• _Records for the task_:
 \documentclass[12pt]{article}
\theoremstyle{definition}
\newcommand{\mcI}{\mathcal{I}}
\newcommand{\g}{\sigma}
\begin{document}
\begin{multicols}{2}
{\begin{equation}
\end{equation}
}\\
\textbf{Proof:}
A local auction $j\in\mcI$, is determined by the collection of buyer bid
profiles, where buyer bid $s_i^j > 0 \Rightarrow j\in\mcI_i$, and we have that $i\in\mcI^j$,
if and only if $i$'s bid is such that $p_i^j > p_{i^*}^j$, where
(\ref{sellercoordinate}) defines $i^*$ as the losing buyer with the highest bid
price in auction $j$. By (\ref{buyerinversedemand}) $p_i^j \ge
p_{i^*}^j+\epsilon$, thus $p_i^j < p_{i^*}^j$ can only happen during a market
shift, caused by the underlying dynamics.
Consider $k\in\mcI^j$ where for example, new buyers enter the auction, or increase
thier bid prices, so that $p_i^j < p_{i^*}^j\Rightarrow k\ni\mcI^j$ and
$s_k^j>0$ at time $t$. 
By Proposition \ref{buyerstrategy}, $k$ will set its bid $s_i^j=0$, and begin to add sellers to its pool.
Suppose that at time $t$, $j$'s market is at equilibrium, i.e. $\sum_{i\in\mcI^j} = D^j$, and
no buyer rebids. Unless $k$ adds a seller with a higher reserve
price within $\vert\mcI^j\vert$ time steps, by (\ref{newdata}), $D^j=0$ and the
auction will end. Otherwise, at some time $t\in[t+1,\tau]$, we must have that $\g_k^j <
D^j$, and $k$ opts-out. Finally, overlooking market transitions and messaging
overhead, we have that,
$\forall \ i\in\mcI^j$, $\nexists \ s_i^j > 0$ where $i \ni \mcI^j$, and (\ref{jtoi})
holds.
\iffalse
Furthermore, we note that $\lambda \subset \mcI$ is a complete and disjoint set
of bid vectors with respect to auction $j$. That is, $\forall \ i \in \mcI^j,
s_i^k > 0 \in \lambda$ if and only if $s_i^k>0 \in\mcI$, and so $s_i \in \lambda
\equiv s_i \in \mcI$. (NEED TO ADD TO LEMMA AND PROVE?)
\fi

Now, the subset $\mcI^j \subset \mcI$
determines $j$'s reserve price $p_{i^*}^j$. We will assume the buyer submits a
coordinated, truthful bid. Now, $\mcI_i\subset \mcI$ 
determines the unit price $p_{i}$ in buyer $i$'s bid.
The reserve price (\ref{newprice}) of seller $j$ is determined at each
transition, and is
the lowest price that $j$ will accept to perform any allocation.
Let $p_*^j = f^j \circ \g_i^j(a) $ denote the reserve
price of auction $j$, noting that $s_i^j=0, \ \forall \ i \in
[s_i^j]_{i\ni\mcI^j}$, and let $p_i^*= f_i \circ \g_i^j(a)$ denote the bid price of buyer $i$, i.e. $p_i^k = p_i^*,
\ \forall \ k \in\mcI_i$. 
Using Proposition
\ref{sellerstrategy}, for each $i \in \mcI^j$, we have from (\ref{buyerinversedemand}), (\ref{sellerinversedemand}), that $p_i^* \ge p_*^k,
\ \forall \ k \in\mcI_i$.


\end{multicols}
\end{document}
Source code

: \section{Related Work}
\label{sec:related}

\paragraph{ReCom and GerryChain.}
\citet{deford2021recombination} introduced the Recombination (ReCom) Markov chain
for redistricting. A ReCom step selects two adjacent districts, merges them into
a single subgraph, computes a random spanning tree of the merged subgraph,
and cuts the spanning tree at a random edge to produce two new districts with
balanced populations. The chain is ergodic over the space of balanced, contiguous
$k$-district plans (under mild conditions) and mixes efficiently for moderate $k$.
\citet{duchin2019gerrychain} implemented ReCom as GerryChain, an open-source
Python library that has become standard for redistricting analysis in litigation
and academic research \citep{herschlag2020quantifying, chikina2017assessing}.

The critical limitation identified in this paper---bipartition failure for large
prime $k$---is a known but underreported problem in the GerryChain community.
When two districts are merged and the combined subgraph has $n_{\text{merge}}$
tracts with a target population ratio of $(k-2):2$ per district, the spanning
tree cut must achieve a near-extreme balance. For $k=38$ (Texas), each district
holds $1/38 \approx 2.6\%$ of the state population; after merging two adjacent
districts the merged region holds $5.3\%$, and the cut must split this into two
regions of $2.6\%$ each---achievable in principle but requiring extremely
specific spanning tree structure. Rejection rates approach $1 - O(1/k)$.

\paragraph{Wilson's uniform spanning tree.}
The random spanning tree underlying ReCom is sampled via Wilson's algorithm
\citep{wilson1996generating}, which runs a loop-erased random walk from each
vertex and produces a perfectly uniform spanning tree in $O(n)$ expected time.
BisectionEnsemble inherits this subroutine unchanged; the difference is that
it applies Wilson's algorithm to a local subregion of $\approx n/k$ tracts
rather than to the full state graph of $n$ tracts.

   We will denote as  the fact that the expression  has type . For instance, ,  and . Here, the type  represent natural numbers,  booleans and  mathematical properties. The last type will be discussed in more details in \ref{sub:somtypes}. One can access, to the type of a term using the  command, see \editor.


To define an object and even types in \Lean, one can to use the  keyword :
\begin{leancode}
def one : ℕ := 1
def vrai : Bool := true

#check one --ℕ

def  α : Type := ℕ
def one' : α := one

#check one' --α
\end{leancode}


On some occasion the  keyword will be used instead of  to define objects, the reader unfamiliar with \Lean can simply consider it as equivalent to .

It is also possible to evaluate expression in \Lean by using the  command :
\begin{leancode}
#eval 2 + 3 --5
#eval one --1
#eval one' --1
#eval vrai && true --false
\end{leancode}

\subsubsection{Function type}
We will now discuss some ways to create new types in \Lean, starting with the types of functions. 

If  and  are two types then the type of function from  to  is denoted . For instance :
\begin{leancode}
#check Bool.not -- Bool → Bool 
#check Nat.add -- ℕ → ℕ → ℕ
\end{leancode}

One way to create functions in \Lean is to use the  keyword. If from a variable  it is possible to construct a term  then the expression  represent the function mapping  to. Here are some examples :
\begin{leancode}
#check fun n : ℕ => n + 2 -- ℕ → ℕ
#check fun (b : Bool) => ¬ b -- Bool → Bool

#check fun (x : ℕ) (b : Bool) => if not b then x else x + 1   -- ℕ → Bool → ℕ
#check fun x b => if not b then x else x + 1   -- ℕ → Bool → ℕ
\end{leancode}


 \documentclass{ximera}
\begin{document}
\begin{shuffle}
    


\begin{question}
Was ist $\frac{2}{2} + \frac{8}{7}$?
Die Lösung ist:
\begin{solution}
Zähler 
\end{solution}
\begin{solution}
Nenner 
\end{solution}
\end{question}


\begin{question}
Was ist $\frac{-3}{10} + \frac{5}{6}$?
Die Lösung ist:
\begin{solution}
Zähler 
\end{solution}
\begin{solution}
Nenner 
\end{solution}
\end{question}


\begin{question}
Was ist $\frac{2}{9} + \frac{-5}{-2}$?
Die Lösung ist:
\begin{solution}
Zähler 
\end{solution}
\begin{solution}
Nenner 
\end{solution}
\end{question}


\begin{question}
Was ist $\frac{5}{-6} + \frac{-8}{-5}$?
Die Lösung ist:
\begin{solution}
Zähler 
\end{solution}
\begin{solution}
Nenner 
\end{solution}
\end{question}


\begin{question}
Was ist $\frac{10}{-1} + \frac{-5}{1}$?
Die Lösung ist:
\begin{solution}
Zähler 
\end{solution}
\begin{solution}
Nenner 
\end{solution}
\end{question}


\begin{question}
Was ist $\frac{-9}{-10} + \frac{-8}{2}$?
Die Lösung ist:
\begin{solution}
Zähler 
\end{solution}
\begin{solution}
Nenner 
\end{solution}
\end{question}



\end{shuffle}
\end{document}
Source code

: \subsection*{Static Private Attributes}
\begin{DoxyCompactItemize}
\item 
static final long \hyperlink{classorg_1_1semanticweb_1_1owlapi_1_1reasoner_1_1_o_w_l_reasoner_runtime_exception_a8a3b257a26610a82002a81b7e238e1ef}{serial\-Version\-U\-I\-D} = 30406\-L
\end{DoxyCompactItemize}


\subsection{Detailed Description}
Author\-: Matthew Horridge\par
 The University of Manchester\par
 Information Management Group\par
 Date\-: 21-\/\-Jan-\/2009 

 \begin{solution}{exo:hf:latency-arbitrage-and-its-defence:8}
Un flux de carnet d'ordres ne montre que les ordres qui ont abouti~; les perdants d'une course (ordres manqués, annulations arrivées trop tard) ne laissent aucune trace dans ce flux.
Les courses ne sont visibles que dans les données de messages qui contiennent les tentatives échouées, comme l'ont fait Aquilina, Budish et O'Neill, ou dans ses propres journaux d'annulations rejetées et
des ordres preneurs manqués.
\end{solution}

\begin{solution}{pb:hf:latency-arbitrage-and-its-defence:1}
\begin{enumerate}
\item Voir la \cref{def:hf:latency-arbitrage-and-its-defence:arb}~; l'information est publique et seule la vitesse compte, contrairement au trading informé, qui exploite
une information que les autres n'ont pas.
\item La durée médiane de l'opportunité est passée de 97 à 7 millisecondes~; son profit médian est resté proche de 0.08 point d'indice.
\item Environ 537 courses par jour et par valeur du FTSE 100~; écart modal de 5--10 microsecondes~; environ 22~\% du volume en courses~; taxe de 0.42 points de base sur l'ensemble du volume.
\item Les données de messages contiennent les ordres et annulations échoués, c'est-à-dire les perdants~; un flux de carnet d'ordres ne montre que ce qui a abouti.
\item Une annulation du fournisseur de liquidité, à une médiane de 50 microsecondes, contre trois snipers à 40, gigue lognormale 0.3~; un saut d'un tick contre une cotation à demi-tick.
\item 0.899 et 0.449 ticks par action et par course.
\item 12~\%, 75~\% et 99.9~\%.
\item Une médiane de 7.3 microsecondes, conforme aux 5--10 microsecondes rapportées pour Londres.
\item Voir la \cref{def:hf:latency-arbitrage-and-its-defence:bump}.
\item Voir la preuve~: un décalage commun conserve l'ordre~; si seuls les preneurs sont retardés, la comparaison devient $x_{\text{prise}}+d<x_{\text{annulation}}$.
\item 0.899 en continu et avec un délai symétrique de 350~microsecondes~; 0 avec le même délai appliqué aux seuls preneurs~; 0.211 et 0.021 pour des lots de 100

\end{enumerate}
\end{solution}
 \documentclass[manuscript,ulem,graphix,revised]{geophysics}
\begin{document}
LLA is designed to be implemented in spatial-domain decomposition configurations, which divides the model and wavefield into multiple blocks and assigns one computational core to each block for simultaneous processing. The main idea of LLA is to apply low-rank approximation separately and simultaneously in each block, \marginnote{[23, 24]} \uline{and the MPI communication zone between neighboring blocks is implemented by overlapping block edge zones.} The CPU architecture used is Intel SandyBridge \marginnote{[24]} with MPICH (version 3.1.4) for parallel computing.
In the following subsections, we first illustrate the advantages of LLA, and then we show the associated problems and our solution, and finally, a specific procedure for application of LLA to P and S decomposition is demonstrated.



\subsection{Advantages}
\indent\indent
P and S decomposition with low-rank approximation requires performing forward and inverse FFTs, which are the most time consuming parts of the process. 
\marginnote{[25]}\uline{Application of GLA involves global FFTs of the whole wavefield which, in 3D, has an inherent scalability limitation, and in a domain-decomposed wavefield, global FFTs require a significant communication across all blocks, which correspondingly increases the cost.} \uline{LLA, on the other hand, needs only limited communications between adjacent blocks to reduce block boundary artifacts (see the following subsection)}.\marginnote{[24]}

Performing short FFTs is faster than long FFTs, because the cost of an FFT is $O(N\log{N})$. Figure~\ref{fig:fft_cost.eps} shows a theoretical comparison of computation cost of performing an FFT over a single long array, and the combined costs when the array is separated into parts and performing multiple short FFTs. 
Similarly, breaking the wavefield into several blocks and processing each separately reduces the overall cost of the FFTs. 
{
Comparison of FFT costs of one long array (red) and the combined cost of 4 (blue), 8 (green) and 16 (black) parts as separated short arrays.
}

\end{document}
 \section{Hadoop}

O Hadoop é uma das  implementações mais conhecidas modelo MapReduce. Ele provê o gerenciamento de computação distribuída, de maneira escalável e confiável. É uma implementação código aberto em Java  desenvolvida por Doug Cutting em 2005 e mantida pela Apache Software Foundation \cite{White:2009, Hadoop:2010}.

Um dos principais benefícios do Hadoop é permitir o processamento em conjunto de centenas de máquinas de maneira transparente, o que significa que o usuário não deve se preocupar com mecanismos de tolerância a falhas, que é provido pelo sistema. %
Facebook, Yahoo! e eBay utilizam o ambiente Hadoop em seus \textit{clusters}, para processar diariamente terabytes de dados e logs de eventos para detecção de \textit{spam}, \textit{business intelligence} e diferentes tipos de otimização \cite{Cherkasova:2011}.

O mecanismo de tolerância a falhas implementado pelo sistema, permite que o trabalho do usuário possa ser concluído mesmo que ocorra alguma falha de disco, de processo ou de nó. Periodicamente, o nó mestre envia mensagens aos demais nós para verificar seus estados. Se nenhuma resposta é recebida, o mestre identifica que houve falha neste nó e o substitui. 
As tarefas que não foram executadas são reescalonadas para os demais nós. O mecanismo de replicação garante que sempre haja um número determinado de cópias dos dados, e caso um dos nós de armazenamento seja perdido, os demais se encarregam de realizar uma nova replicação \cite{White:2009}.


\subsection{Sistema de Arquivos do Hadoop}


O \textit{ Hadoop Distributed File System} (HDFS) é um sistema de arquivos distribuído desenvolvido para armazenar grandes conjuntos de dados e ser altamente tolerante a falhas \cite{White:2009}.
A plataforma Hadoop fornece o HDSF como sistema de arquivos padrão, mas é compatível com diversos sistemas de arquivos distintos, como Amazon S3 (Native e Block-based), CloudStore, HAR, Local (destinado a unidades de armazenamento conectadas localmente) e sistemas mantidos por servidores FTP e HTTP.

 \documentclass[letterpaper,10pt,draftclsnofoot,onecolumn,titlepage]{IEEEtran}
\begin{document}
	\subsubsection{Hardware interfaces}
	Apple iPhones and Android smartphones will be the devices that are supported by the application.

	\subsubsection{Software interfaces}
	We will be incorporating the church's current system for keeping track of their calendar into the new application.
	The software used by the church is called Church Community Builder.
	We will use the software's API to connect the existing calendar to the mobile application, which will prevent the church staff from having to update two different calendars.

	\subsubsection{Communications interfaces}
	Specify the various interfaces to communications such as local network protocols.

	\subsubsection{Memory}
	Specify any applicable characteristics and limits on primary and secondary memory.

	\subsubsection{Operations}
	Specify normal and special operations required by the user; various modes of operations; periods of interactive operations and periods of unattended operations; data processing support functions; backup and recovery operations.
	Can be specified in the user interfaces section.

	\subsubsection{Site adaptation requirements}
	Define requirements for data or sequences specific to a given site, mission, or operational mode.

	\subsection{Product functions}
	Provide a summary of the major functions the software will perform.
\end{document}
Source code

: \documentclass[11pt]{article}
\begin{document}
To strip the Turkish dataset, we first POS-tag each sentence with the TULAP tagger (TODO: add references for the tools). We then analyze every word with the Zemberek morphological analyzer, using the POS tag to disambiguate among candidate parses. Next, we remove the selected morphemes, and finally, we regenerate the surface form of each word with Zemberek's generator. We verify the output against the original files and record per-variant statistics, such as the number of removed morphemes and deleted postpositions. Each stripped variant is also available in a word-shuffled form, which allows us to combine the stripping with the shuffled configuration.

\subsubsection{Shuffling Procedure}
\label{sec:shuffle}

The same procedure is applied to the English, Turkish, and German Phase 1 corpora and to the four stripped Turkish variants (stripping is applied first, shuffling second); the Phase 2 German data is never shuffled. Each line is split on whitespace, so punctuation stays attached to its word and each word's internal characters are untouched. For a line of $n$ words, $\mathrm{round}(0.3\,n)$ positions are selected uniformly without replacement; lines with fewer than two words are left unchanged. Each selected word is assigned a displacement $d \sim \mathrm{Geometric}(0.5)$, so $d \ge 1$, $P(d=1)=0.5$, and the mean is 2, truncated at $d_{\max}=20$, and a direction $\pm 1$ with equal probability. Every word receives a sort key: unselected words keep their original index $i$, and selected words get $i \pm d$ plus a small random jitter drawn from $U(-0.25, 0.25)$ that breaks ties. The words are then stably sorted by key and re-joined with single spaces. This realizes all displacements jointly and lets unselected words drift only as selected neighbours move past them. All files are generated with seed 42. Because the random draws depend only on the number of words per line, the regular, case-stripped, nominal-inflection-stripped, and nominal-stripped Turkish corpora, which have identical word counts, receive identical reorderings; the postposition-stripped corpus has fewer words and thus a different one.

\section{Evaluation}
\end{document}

• _What is required_: From the listing above, repeat exactly the lines starting at the line that includes "and academic research" and ending at the line that includes "rather than to", with nothing outside that span.

• _Written response_:
and academic research \citep{herschlag2020quantifying, chikina2017assessing}.

The critical limitation identified in this paper---bipartition failure for large
prime $k$---is a known but underreported problem in the GerryChain community.
When two districts are merged and the combined subgraph has $n_{\text{merge}}$
tracts with a target population ratio of $(k-2):2$ per district, the spanning
tree cut must achieve a near-extreme balance. For $k=38$ (Texas), each district
holds $1/38 \approx 2.6\%$ of the state population; after merging two adjacent
districts the merged region holds $5.3\%$, and the cut must split this into two
regions of $2.6\%$ each---achievable in principle but requiring extremely
specific spanning tree structure. Rejection rates approach $1 - O(1/k)$.

\paragraph{Wilson's uniform spanning tree.}
The random spanning tree underlying ReCom is sampled via Wilson's algorithm
\citep{wilson1996generating}, which runs a loop-erased random walk from each
vertex and produces a perfectly uniform spanning tree in $O(n)$ expected time.
BisectionEnsemble inherits this subroutine unchanged; the difference is that
it applies Wilson's algorithm to a local subregion of $\approx n/k$ tracts
rather than to the full state graph of $n$ tracts.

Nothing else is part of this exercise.